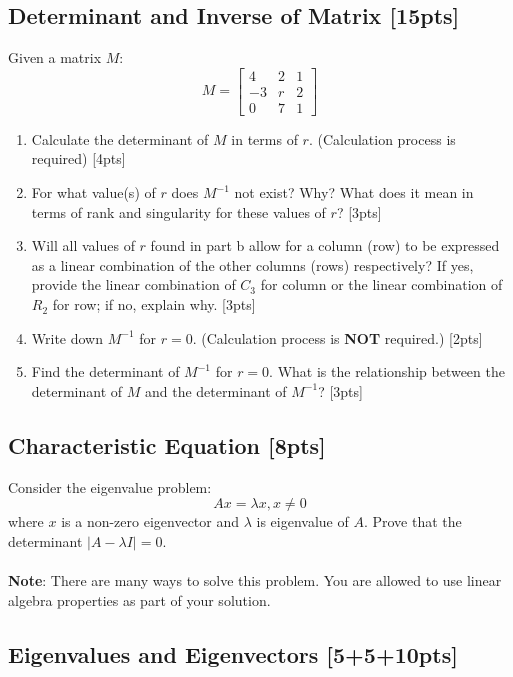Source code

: \documentclass{article}
\begin{document}
\subsection{Determinant and Inverse of Matrix [15pts]}
Given a matrix $M$:
$$M = \begin{bmatrix} 
    4 & 2 & 1 \\ 
    -3 & r & 2 \\
    0 & 7 & 1
\end{bmatrix}$$
\begin{enumerate}[label=(\alph*)]
    \item Calculate the determinant of $M$ in terms of $r$. (Calculation process is required) [4pts]
    
    \item For what value(s) of $r$ does $M^{-1}$ not exist? Why? What does it mean in terms of rank and singularity for these values of $r$? [3pts]
    
    \item Will all values of $r$ found in part b allow for a column (row) to be expressed as a linear combination of the other columns (rows) respectively? If yes, provide the linear combination of $C_3$ for column or the linear combination of $R_2$ for row; if no, explain why. [3pts]
    
    \item Write down $M^{-1}$ for $r = 0$. (Calculation process is \textbf{NOT} required.) [2pts]
    
    \item Find the determinant of $M^{-1}$ for $r = 0$. What is the relationship between the determinant of $M$ and the determinant of $M^{-1}$? [3pts]
\end{enumerate}


\newpage
\subsection{Characteristic Equation [8pts]}
Consider the eigenvalue problem: 
$$Ax =\lambda x, x \neq 0$$
where $x$ is a non-zero eigenvector and $\lambda$ is eigenvalue of $A$. Prove that the determinant $|A-\lambda I|= 0$.\\ \\
\textbf{Note}: There are many ways to solve this problem. You are allowed to use linear algebra properties as part of your solution. \\
\newline


\newpage
\subsection{Eigenvalues and Eigenvectors [5+5+10pts]}
\end{document}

◇ ◇ ◇ ◇

■ To do ■
Wherever the word "process" turns up in a line of the entries above, copy that line.

■ Response area ■
    \item Calculate the determinant of $M$ in terms of $r$. (Calculation process is required) [4pts]
    \item Write down $M^{-1}$ for $r = 0$. (Calculation process is \textbf{NOT} required.) [2pts]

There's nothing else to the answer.